The two-year, $465 million project, known as the Orbiting Carbon Observatory, or OCO, also will be able to pinpoint where the planet's forests and ocean are re-absorbing atmospheric carbon, a cycle that is key to Earth's temperature.
More than 50 years of measurements show that about half the amount of carbon dioxide put into the atmosphere - by natural processes and human activities - end up being reabsorbed. The proportion has remained fairly constant even as the total amount of atmospheric carbon has climbed from concentrations of 315 parts per million in the 1950s to 400 parts per million today, studies by the US National Oceanic and Atmospheric Administration and the Scripps Institution of Oceanography show.

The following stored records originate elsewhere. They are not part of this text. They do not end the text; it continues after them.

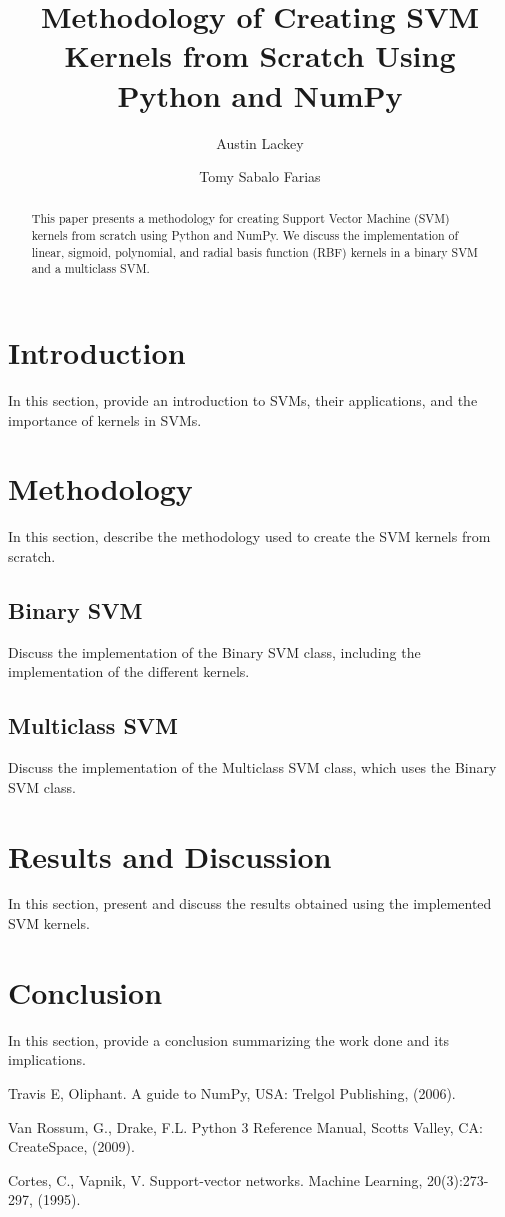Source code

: \documentclass[12pt]{article}
\title{Methodology of Creating SVM Kernels from Scratch Using Python and NumPy}
\author{Austin Lackey}
\author{Tomy Sabalo Farias}
\affil{DSCI 320, Colorado State University}
\begin{document}
\maketitle

\begin{abstract}
This paper presents a methodology for creating Support Vector Machine (SVM) kernels from scratch using Python and NumPy. We discuss the implementation of linear, sigmoid, polynomial, and radial basis function (RBF) kernels in a binary SVM and a multiclass SVM.
\end{abstract}

\section{Introduction}
In this section, provide an introduction to SVMs, their applications, and the importance of kernels in SVMs.

\section{Methodology}
In this section, describe the methodology used to create the SVM kernels from scratch.

\subsection{Binary SVM}
Discuss the implementation of the Binary SVM class, including the implementation of the different kernels.

\subsection{Multiclass SVM}
Discuss the implementation of the Multiclass SVM class, which uses the Binary SVM class.

\section{Results and Discussion}
In this section, present and discuss the results obtained using the implemented SVM kernels.

\section{Conclusion}
In this section, provide a conclusion summarizing the work done and its implications.

\begin{thebibliography}{9}
Travis E, Oliphant. 
A guide to NumPy, USA: Trelgol Publishing, (2006).

Van Rossum, G., Drake, F.L. 
Python 3 Reference Manual, Scotts Valley, CA: CreateSpace, (2009).

Cortes, C., Vapnik, V. 
Support-vector networks. Machine Learning, 20(3):273-297, (1995).
\end{thebibliography}
\end{document}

The observatory will be positioned 438 miles (705 km) above the planet and inclined so that it passes over the same point on Earth at the same time every 16 days, giving scientists insight into how levels of carbon dioxide change over weeks, months and years. Because the observatory's target areas will be small - about 1 square mile (3 square km) - scientists expect to be able to pinpoint top carbon emitters, though monitoring is not among the mission's goals.